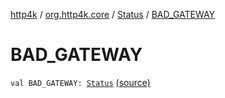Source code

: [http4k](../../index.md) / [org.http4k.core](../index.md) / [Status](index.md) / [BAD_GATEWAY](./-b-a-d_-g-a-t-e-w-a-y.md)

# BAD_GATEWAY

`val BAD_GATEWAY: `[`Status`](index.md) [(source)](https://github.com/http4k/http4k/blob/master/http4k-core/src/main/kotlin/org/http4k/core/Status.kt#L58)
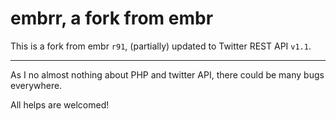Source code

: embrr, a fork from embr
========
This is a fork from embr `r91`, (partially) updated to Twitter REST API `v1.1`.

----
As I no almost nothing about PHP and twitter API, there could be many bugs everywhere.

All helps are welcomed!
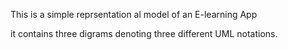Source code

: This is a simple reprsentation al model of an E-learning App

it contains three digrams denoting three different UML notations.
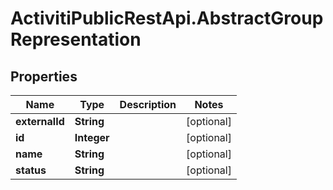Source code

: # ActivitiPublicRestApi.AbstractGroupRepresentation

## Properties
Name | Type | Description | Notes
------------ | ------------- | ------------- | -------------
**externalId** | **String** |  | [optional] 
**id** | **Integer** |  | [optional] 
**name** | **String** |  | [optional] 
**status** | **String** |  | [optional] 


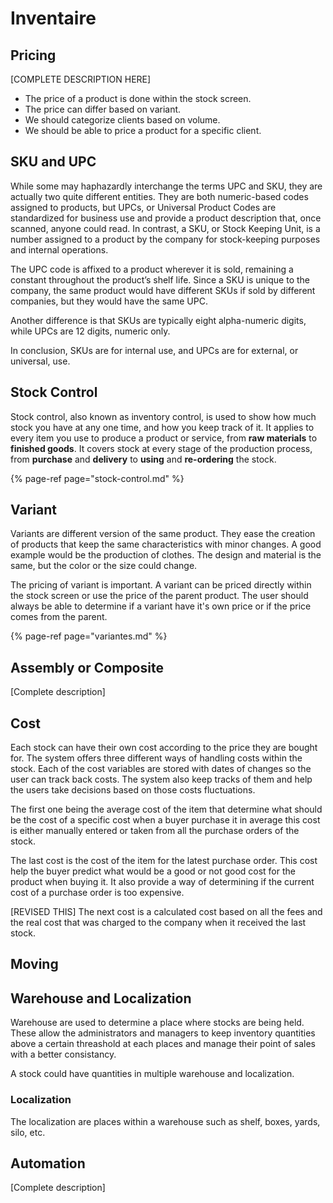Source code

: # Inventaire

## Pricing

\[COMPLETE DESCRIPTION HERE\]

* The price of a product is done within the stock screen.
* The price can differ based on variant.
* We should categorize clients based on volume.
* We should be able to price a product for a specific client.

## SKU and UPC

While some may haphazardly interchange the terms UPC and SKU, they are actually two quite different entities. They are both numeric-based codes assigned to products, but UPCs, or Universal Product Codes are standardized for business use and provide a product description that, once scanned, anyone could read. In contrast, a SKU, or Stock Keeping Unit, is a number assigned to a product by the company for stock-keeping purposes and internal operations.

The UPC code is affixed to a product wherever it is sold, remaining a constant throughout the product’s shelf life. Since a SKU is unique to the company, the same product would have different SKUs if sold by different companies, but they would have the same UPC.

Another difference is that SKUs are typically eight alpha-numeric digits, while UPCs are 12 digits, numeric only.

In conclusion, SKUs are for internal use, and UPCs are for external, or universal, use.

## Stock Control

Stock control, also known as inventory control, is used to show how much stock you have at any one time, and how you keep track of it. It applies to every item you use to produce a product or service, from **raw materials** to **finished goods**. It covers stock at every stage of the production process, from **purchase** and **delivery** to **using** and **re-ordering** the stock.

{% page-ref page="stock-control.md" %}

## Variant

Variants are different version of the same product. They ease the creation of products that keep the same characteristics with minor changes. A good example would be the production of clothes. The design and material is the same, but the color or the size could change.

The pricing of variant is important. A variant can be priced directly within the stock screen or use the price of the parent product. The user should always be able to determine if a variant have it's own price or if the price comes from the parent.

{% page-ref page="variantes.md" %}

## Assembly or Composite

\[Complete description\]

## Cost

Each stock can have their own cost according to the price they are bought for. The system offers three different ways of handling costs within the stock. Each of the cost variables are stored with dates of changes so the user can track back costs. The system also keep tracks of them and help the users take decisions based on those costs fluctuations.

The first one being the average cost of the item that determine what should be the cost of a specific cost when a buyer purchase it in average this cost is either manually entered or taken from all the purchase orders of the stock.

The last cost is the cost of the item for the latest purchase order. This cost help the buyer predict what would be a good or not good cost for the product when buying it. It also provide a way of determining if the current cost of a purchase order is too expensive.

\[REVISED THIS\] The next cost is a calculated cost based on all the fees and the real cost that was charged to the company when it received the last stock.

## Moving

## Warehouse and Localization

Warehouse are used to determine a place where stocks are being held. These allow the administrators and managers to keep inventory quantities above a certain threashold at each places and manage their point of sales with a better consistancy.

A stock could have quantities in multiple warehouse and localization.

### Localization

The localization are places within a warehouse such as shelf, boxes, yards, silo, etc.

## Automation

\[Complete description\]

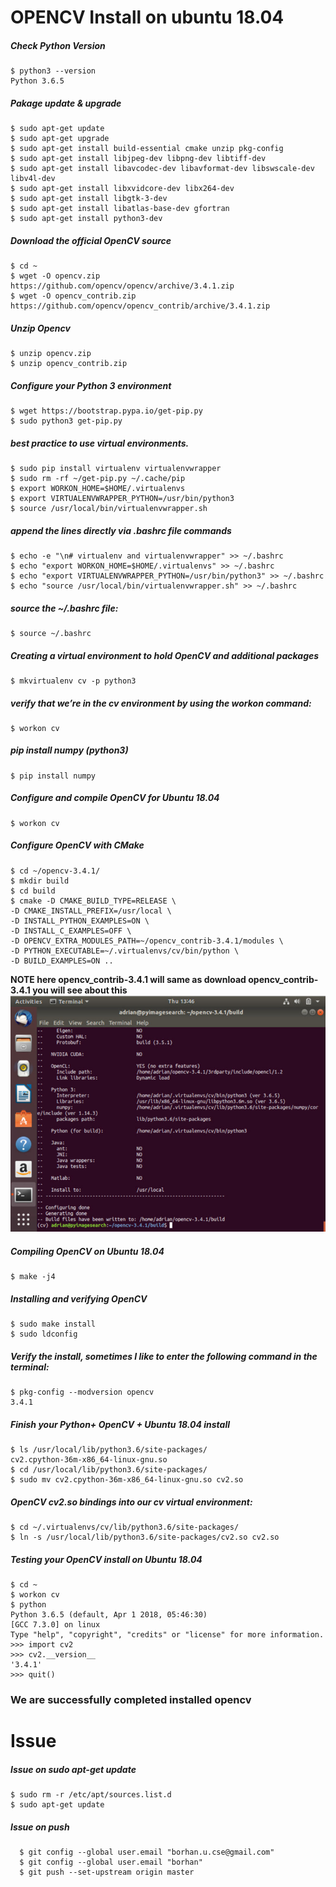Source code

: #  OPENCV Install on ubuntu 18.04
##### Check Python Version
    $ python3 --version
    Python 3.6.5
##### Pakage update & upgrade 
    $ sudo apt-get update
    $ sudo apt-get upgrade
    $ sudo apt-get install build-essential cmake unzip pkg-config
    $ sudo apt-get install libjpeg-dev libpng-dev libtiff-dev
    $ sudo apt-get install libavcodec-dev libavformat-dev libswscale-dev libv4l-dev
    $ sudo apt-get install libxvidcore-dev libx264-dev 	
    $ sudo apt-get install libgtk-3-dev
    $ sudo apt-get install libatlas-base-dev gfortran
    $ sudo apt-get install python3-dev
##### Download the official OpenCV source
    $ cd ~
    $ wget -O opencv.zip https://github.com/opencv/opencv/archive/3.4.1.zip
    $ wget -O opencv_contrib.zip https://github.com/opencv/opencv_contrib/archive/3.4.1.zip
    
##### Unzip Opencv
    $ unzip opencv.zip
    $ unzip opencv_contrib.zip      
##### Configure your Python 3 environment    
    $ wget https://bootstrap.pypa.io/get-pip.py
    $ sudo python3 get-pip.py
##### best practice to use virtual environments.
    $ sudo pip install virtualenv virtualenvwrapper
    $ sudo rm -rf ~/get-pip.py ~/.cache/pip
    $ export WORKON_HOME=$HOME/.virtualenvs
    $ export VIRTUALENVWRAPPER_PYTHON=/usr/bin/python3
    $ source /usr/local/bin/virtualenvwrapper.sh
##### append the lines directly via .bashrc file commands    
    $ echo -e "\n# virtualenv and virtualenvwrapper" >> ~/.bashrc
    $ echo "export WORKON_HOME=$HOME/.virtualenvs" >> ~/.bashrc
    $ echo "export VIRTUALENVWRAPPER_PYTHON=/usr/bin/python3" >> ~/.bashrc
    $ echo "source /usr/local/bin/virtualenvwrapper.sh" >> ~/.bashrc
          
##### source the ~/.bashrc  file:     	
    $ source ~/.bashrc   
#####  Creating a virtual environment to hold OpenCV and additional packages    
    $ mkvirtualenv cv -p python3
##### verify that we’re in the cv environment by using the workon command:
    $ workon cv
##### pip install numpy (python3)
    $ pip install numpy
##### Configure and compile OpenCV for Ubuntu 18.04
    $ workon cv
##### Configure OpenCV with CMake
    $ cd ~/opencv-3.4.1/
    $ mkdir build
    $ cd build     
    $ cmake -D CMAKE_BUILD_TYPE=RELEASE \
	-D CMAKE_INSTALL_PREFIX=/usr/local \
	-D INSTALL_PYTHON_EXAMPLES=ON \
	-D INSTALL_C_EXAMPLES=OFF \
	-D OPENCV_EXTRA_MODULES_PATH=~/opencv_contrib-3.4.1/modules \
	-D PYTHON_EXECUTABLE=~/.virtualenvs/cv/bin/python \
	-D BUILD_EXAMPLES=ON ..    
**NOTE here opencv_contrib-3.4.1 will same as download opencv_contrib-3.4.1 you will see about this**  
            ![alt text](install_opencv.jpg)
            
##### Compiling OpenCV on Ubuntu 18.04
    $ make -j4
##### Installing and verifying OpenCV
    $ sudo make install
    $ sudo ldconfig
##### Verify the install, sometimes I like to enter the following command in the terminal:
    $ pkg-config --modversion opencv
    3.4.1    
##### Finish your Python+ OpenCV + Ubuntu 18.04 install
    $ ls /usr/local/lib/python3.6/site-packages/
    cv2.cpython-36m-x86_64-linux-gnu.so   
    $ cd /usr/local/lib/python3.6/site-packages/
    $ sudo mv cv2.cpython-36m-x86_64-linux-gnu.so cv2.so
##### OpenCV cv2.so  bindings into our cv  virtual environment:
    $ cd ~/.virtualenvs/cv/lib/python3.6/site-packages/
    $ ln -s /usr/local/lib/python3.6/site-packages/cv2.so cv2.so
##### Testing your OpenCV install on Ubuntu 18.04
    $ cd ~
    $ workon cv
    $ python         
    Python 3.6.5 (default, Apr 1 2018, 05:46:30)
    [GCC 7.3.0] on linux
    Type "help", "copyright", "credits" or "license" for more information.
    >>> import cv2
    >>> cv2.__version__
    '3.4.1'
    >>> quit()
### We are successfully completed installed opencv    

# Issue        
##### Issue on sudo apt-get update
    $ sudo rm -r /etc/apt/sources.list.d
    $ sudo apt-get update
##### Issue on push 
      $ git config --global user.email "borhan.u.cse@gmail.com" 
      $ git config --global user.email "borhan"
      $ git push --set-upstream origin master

● Instructions for the task
Show the lines from the data above that contain the string "production".

● Task result
Stock control, also known as inventory control, is used to show how much stock you have at any one time, and how you keep track of it. It applies to every item you use to produce a product or service, from **raw materials** to **finished goods**. It covers stock at every stage of the production process, from **purchase** and **delivery** to **using** and **re-ordering** the stock.
Variants are different version of the same product. They ease the creation of products that keep the same characteristics with minor changes. A good example would be the production of clothes. The design and material is the same, but the color or the size could change.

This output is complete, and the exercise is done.